▶ What you need to do:
Where a line of the records holds the string "실거래가", copy that line.

▶ Information supplied:
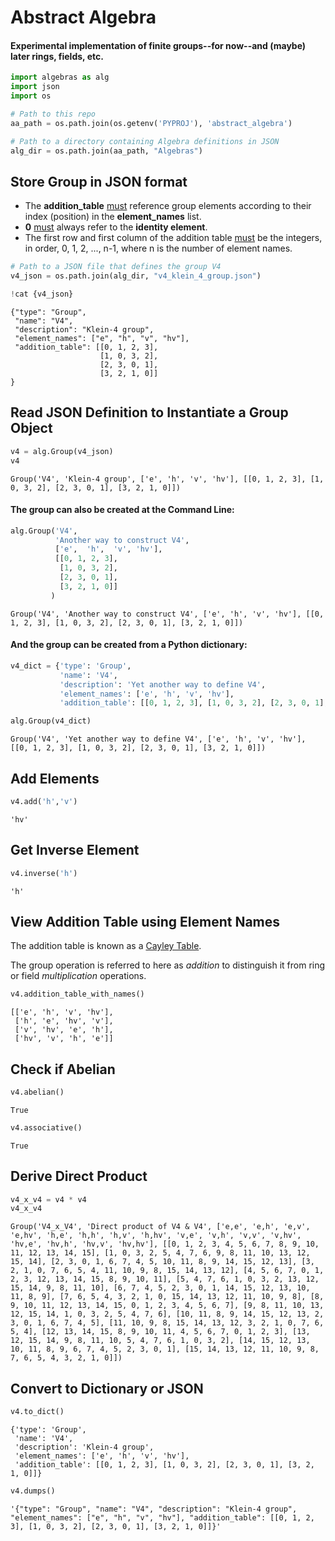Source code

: # Abstract Algebra

#### Experimental implementation of finite groups--for now--and (maybe) later rings, fields, etc.


```python
import algebras as alg
import json
import os
```


```python
# Path to this repo
aa_path = os.path.join(os.getenv('PYPROJ'), 'abstract_algebra')

# Path to a directory containing Algebra definitions in JSON
alg_dir = os.path.join(aa_path, "Algebras")
```

## Store Group in JSON format

* The <b>addition_table</b> <u>must</u> reference group elements according to their index (position) in the <b>element_names</b> list.
* <b>0</b> <u>must</u> always refer to the <b>identity element</b>.
* The first row and first column of the addition table <u>must</u> be the integers, in order, 0, 1, 2, ..., n-1, where n is the number of element names.


```python
# Path to a JSON file that defines the group V4
v4_json = os.path.join(alg_dir, "v4_klein_4_group.json")

!cat {v4_json}
```

    {"type": "Group",
     "name": "V4",
     "description": "Klein-4 group",
     "element_names": ["e", "h", "v", "hv"],
     "addition_table": [[0, 1, 2, 3],
                        [1, 0, 3, 2],
                        [2, 3, 0, 1],
                        [3, 2, 1, 0]]
    }


## Read JSON Definition to Instantiate a Group Object


```python
v4 = alg.Group(v4_json)
v4
```




    Group('V4', 'Klein-4 group', ['e', 'h', 'v', 'hv'], [[0, 1, 2, 3], [1, 0, 3, 2], [2, 3, 0, 1], [3, 2, 1, 0]])



#### The group can also be created at the Command Line:


```python
alg.Group('V4',
          'Another way to construct V4',
          ['e',  'h',  'v', 'hv'],
          [[0, 1, 2, 3],
           [1, 0, 3, 2],
           [2, 3, 0, 1],
           [3, 2, 1, 0]]
         )
```




    Group('V4', 'Another way to construct V4', ['e', 'h', 'v', 'hv'], [[0, 1, 2, 3], [1, 0, 3, 2], [2, 3, 0, 1], [3, 2, 1, 0]])



#### And the group can be created from a Python dictionary:


```python
v4_dict = {'type': 'Group',
           'name': 'V4',
           'description': 'Yet another way to define V4',
           'element_names': ['e', 'h', 'v', 'hv'],
           'addition_table': [[0, 1, 2, 3], [1, 0, 3, 2], [2, 3, 0, 1], [3, 2, 1, 0]]}

alg.Group(v4_dict)
```




    Group('V4', 'Yet another way to define V4', ['e', 'h', 'v', 'hv'], [[0, 1, 2, 3], [1, 0, 3, 2], [2, 3, 0, 1], [3, 2, 1, 0]])



## Add Elements


```python
v4.add('h','v')
```




    'hv'



## Get Inverse Element


```python
v4.inverse('h')
```




    'h'



## View Addition Table using Element Names

The addition table is known as a [Cayley Table](https://en.wikipedia.org/wiki/Cayley_table).

The group operation is referred to here as <i>addition</i> to distinguish it from ring or field <i>multiplication</i> operations.


```python
v4.addition_table_with_names()
```




    [['e', 'h', 'v', 'hv'],
     ['h', 'e', 'hv', 'v'],
     ['v', 'hv', 'e', 'h'],
     ['hv', 'v', 'h', 'e']]



## Check if Abelian


```python
v4.abelian()
```




    True




```python
v4.associative()
```




    True



## Derive Direct Product


```python
v4_x_v4 = v4 * v4
v4_x_v4
```




    Group('V4_x_V4', 'Direct product of V4 & V4', ['e,e', 'e,h', 'e,v', 'e,hv', 'h,e', 'h,h', 'h,v', 'h,hv', 'v,e', 'v,h', 'v,v', 'v,hv', 'hv,e', 'hv,h', 'hv,v', 'hv,hv'], [[0, 1, 2, 3, 4, 5, 6, 7, 8, 9, 10, 11, 12, 13, 14, 15], [1, 0, 3, 2, 5, 4, 7, 6, 9, 8, 11, 10, 13, 12, 15, 14], [2, 3, 0, 1, 6, 7, 4, 5, 10, 11, 8, 9, 14, 15, 12, 13], [3, 2, 1, 0, 7, 6, 5, 4, 11, 10, 9, 8, 15, 14, 13, 12], [4, 5, 6, 7, 0, 1, 2, 3, 12, 13, 14, 15, 8, 9, 10, 11], [5, 4, 7, 6, 1, 0, 3, 2, 13, 12, 15, 14, 9, 8, 11, 10], [6, 7, 4, 5, 2, 3, 0, 1, 14, 15, 12, 13, 10, 11, 8, 9], [7, 6, 5, 4, 3, 2, 1, 0, 15, 14, 13, 12, 11, 10, 9, 8], [8, 9, 10, 11, 12, 13, 14, 15, 0, 1, 2, 3, 4, 5, 6, 7], [9, 8, 11, 10, 13, 12, 15, 14, 1, 0, 3, 2, 5, 4, 7, 6], [10, 11, 8, 9, 14, 15, 12, 13, 2, 3, 0, 1, 6, 7, 4, 5], [11, 10, 9, 8, 15, 14, 13, 12, 3, 2, 1, 0, 7, 6, 5, 4], [12, 13, 14, 15, 8, 9, 10, 11, 4, 5, 6, 7, 0, 1, 2, 3], [13, 12, 15, 14, 9, 8, 11, 10, 5, 4, 7, 6, 1, 0, 3, 2], [14, 15, 12, 13, 10, 11, 8, 9, 6, 7, 4, 5, 2, 3, 0, 1], [15, 14, 13, 12, 11, 10, 9, 8, 7, 6, 5, 4, 3, 2, 1, 0]])



## Convert to Dictionary or JSON


```python
v4.to_dict()
```




    {'type': 'Group',
     'name': 'V4',
     'description': 'Klein-4 group',
     'element_names': ['e', 'h', 'v', 'hv'],
     'addition_table': [[0, 1, 2, 3], [1, 0, 3, 2], [2, 3, 0, 1], [3, 2, 1, 0]]}




```python
v4.dumps()
```




    '{"type": "Group", "name": "V4", "description": "Klein-4 group", "element_names": ["e", "h", "v", "hv"], "addition_table": [[0, 1, 2, 3], [1, 0, 3, 2], [2, 3, 0, 1], [3, 2, 1, 0]]}'




```python

```
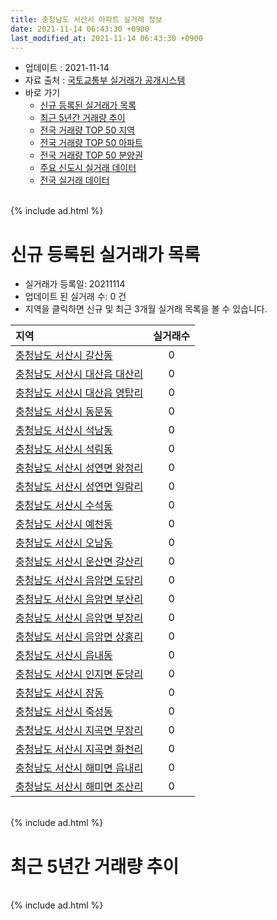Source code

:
 ```yaml
---
title: 충청남도 서산시 아파트 실거래 정보
date: 2021-11-14 06:43:30 +0900
last_modified_at: 2021-11-14 06:43:30 +0900
---
```


* 업데이트 : 2021-11-14
* 자료 출처 : [국토교통부 실거래가 공개시스템](http://rt.molit.go.kr)
* 바로 가기
    * [신규 등록된 실거래가 목록](#신규-등록된-실거래가-목록)
    * [최근 5년간 거래량 추이](#최근-5년간-거래량-추이)
    * [전국 거래량 TOP 50 지역](https://inasie.github.io/apt-trade-info/최근-3개월-전국에서-가장-거래가-많이-발생한-지역)
    * [전국 거래량 TOP 50 아파트](https://inasie.github.io/apt-trade-info/최근-3개월-전국에서-가장-거래가-많이-발생한-아파트)
    * [전국 거래량 TOP 50 분양권](https://inasie.github.io/apt-trade-info/최근-3개월-전국에서-가장-거래가-많이-발생한-분양권)
    * [주요 신도시 실거래 데이터](https://inasie.github.io/apt-trade-info/주요-신도시)
    * [전국 실거래 데이터](https://inasie.github.io/apt-trade-info/전국)

<br>
{% include ad.html %}
<br>

# 신규 등록된 실거래가 목록
* 실거래가 등록일: 20211114
* 업데이트 된 실거래 수: 0 건
* 지역을 클릭하면 신규 및 최근 3개월 실거래 목록을 볼 수 있습니다.


|지역|실거래수|
|:---|:---:|
|[충청남도 서산시 갈산동](https://inasie.github.io/apt-trade-info/충청남도-서산시-갈산동)|0|
|[충청남도 서산시 대산읍 대산리](https://inasie.github.io/apt-trade-info/충청남도-서산시-대산읍-대산리)|0|
|[충청남도 서산시 대산읍 영탑리](https://inasie.github.io/apt-trade-info/충청남도-서산시-대산읍-영탑리)|0|
|[충청남도 서산시 동문동](https://inasie.github.io/apt-trade-info/충청남도-서산시-동문동)|0|
|[충청남도 서산시 석남동](https://inasie.github.io/apt-trade-info/충청남도-서산시-석남동)|0|
|[충청남도 서산시 석림동](https://inasie.github.io/apt-trade-info/충청남도-서산시-석림동)|0|
|[충청남도 서산시 성연면 왕정리](https://inasie.github.io/apt-trade-info/충청남도-서산시-성연면-왕정리)|0|
|[충청남도 서산시 성연면 일람리](https://inasie.github.io/apt-trade-info/충청남도-서산시-성연면-일람리)|0|
|[충청남도 서산시 수석동](https://inasie.github.io/apt-trade-info/충청남도-서산시-수석동)|0|
|[충청남도 서산시 예천동](https://inasie.github.io/apt-trade-info/충청남도-서산시-예천동)|0|
|[충청남도 서산시 오남동](https://inasie.github.io/apt-trade-info/충청남도-서산시-오남동)|0|
|[충청남도 서산시 운산면 갈산리](https://inasie.github.io/apt-trade-info/충청남도-서산시-운산면-갈산리)|0|
|[충청남도 서산시 음암면 도당리](https://inasie.github.io/apt-trade-info/충청남도-서산시-음암면-도당리)|0|
|[충청남도 서산시 음암면 부산리](https://inasie.github.io/apt-trade-info/충청남도-서산시-음암면-부산리)|0|
|[충청남도 서산시 음암면 부장리](https://inasie.github.io/apt-trade-info/충청남도-서산시-음암면-부장리)|0|
|[충청남도 서산시 음암면 상홍리](https://inasie.github.io/apt-trade-info/충청남도-서산시-음암면-상홍리)|0|
|[충청남도 서산시 읍내동](https://inasie.github.io/apt-trade-info/충청남도-서산시-읍내동)|0|
|[충청남도 서산시 인지면 둔당리](https://inasie.github.io/apt-trade-info/충청남도-서산시-인지면-둔당리)|0|
|[충청남도 서산시 장동](https://inasie.github.io/apt-trade-info/충청남도-서산시-장동)|0|
|[충청남도 서산시 죽성동](https://inasie.github.io/apt-trade-info/충청남도-서산시-죽성동)|0|
|[충청남도 서산시 지곡면 무장리](https://inasie.github.io/apt-trade-info/충청남도-서산시-지곡면-무장리)|0|
|[충청남도 서산시 지곡면 화천리](https://inasie.github.io/apt-trade-info/충청남도-서산시-지곡면-화천리)|0|
|[충청남도 서산시 해미면 읍내리](https://inasie.github.io/apt-trade-info/충청남도-서산시-해미면-읍내리)|0|
|[충청남도 서산시 해미면 조산리](https://inasie.github.io/apt-trade-info/충청남도-서산시-해미면-조산리)|0|


<br>
{% include ad.html %}
<br>

# 최근 5년간 거래량 추이


<div style="width:100%;">
    <canvas id="deal_progress" height="200"></canvas>
</div>

<script>
new Chart(document.getElementById("deal_progress"), {
    type: 'line',
    data: {
        labels: ['201611','201612','201701','201702','201703','201704','201705','201706','201707','201708','201709','201710','201711','201712','201801','201802','201803','201804','201805','201806','201807','201808','201809','201810','201811','201812','201901','201902','201903','201904','201905','201906','201907','201908','201909','201910','201911','201912','202001','202002','202003','202004','202005','202006','202007','202008','202009','202010','202011','202012','202101','202102','202103','202104','202105','202106','202107','202108','202109','202110','202111'],
        datasets: [{
            label: '매매',
            pointRadius: 1,
            data: [150, 103, 86, 117, 137, 111, 116, 125, 95, 124, 133, 101, 93, 82, 148, 152, 241, 215, 202, 172, 227, 156, 114, 122, 90, 105, 124, 124, 141, 153, 113, 125, 137, 122, 151, 166, 189, 195, 114, 185, 163, 164, 154, 240, 327, 237, 202, 463, 218, 330, 368, 302, 423, 819, 758, 421, 422, 485, 312, 362, 46],
            borderColor: "rgba(255, 201, 14, 1)",
            backgroundColor: "rgba(255, 201, 14, 0.5)",
            fill: false,
            lineTension: 0
        },{
            label: '전월세',
            pointRadius: 1,
            data: [87, 84, 109, 140, 119, 103, 78, 77, 109, 101, 92, 96, 112, 91, 129, 137, 172, 173, 159, 166, 173, 149, 141, 158, 106, 119, 176, 167, 172, 147, 120, 144, 141, 155, 110, 156, 117, 105, 171, 231, 193, 179, 178, 183, 197, 746, 169, 148, 112, 140, 163, 195, 169, 367, 267, 210, 180, 183, 191, 128, 29],
            borderColor: "rgba(0, 141, 185, 1)",
            backgroundColor: "rgba(0, 141, 185, 0.5)",
            fill: false,
            lineTension: 0
        }
        ]
    },
    options: {
        responsive: true,
        title: {
            display: false
        },
        tooltips: {
            mode: 'index',
            intersect: false
        },
        hover: {
            mode: 'nearest',
            intersect: true
        },
        scales: {
            xAxes: [{
                display: true,
                scaleLabel: {
                    display: true,
                    labelString: '년/월'
                }
            }],
            yAxes: [{
                display: true,
                ticks: {
                    suggestedMin: 0,
                },
                scaleLabel: {
                    display: true,
                    labelString: '실거래 수'
                }
            }]
        }
    }
});

</script>


<br>
{% include ad.html %}
<br>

▶ Reply to the exercise:
* 자료 출처 : [국토교통부 실거래가 공개시스템](http://rt.molit.go.kr)
    * [신규 등록된 실거래가 목록](#신규-등록된-실거래가-목록)
# 신규 등록된 실거래가 목록
* 실거래가 등록일: 20211114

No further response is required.